Numerical Study of Particle-Fluid Flow Under AC Electrokinetics in Electrode-Multilayered Microfluidic Device

A particle-fluid flow under alternating current (ac) electrokinetics was numerically simulated to investigate the three-dimensional (3-D) particle motion in a complex electric field of a high conductivity medium generated by an electrode-multilayered microfluidic device. The simulation model coupling thermal-fluid-electrical and dispersed particle problems incorporates three ac electrokinetics (ACEK) phenomena, namely, the ac electrothermal effect (ACET), thermal buoyancy (TB), and dielectrophoresis (DEP). The electrode-multilayered microfluidic device was fabricated with 40 electrodes exposed at the flow channel sidewalls in five cross sections. The governing equations of the simulation model are solved by the Eulerian-Lagrangian method with finite volume discretization.

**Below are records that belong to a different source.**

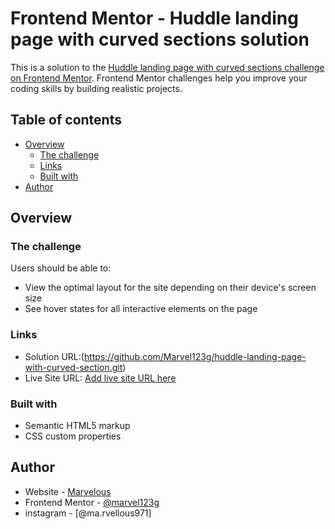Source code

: # Frontend Mentor - Huddle landing page with curved sections solution

This is a solution to the [Huddle landing page with curved sections challenge on Frontend Mentor](https://www.frontendmentor.io/challenges/huddle-landing-page-with-curved-sections-5ca5ecd01e82137ec91a50f2). Frontend Mentor challenges help you improve your coding skills by building realistic projects. 

## Table of contents

- [Overview](#overview)
  - [The challenge](#the-challenge)
  - [Links](#links)
  - [Built with](#built-with)
- [Author](#author)


## Overview

### The challenge

Users should be able to:

- View the optimal layout for the site depending on their device's screen size
- See hover states for all interactive elements on the page


### Links

- Solution URL:(https://github.com/Marvel123g/huddle-landing-page-with-curved-section.git)
- Live Site URL: [Add live site URL here](https://your-live-site-url.com)

### Built with

- Semantic HTML5 markup
- CSS custom properties


## Author

- Website - [Marvelous](https://www.your-site.com)
- Frontend Mentor - [@marvel123g](https://www.frontendmentor.io/profile/Marvel123g)
- instagram - [@ma.rvellous971]

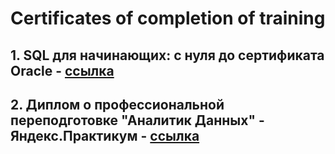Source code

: # Certificates of completion of training
## 1. SQL для начинающих: с нуля до сертификата Oracle - [ссылка](https://github.com/AleksandrAntonov7/Certificates-Diplomas/blob/main/sql_certificate_2021.pdf)
## 2. Диплом о профессиональной переподготовке "Аналитик Данных" - Яндекс.Практикум - [ссылка]()
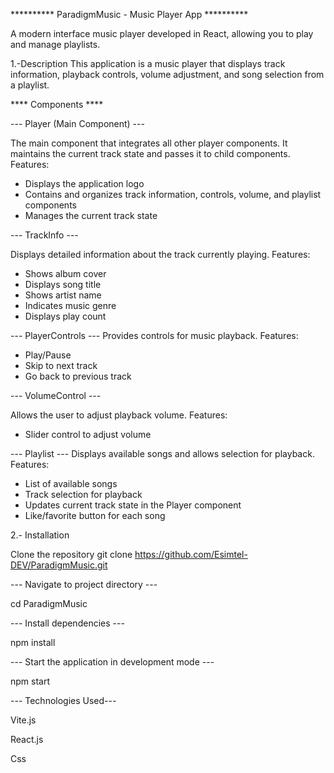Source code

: ********** ParadigmMusic - Music Player App **********

A modern interface music player developed in React, allowing you to play and manage playlists.


1.-Description
This application is a music player that displays track information, playback controls, volume adjustment, and song selection from a playlist.

**** Components ****

--- Player (Main Component) ---

The main component that integrates all other player components. It maintains the current track state and passes it to child components.
Features:

- Displays the application logo
- Contains and organizes track information, controls, volume, and playlist components
- Manages the current track state

--- TrackInfo ---

Displays detailed information about the track currently playing.
Features:

- Shows album cover
- Displays song title
- Shows artist name
- Indicates music genre
- Displays play count

--- PlayerControls ---
Provides controls for music playback.
Features:

- Play/Pause
- Skip to next track
- Go back to previous track

--- VolumeControl ---

Allows the user to adjust playback volume.
Features:

- Slider control to adjust volume

--- Playlist ---
Displays available songs and allows selection for playback.
Features:

- List of available songs
- Track selection for playback
- Updates current track state in the Player component
- Like/favorite button for each song

2.- Installation

Clone the repository git clone https://github.com/Esimtel-DEV/ParadigmMusic.git

--- Navigate to project directory ---

cd ParadigmMusic

--- Install dependencies ---

npm install

--- Start the application in development mode ---

npm start

--- Technologies Used---

Vite.js

React.js

Css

Fluid flow simulations in three cases with or without consideration of ACET and TB are performed to clarify the contributions of these phenomena. The fluid flow is found to be composed of short-range vortices due to ACET and long-range circulation due to TB based on the features of the electrode-multilayered microfluidic device. The 3-D particle trajectory influenced by the fluid flow is compared with four values of the real part of the Clausius-Mossotti (CM) factor to evaluate the DEP phenomenon. The simulation model is validated by experiments using a cell suspension. The pattern of cell trajectories in the upper part of the flow channel measured by particle tracking velocimetry agrees with the simulated pattern. By comparison of the simulation and experiment, it is found that the cells moving straight away from the electrode on the focal plane are decelerated within the region of 60 mu m from the electrode by positive-DEP with Re[K(omega)] = 0.08-0.11. Furthermore, the 3-D DEP-effective region and the ACET and TB dominant regions for the cells are predicted by evaluating the particle-fluid relative velocity due to DEP force with Re[K(omega)] = 0.10. Consequently, the flow mechanism and dominant region of each ACEK phenomenon in the device are clarified from the 3-D simulation validated by the experiments.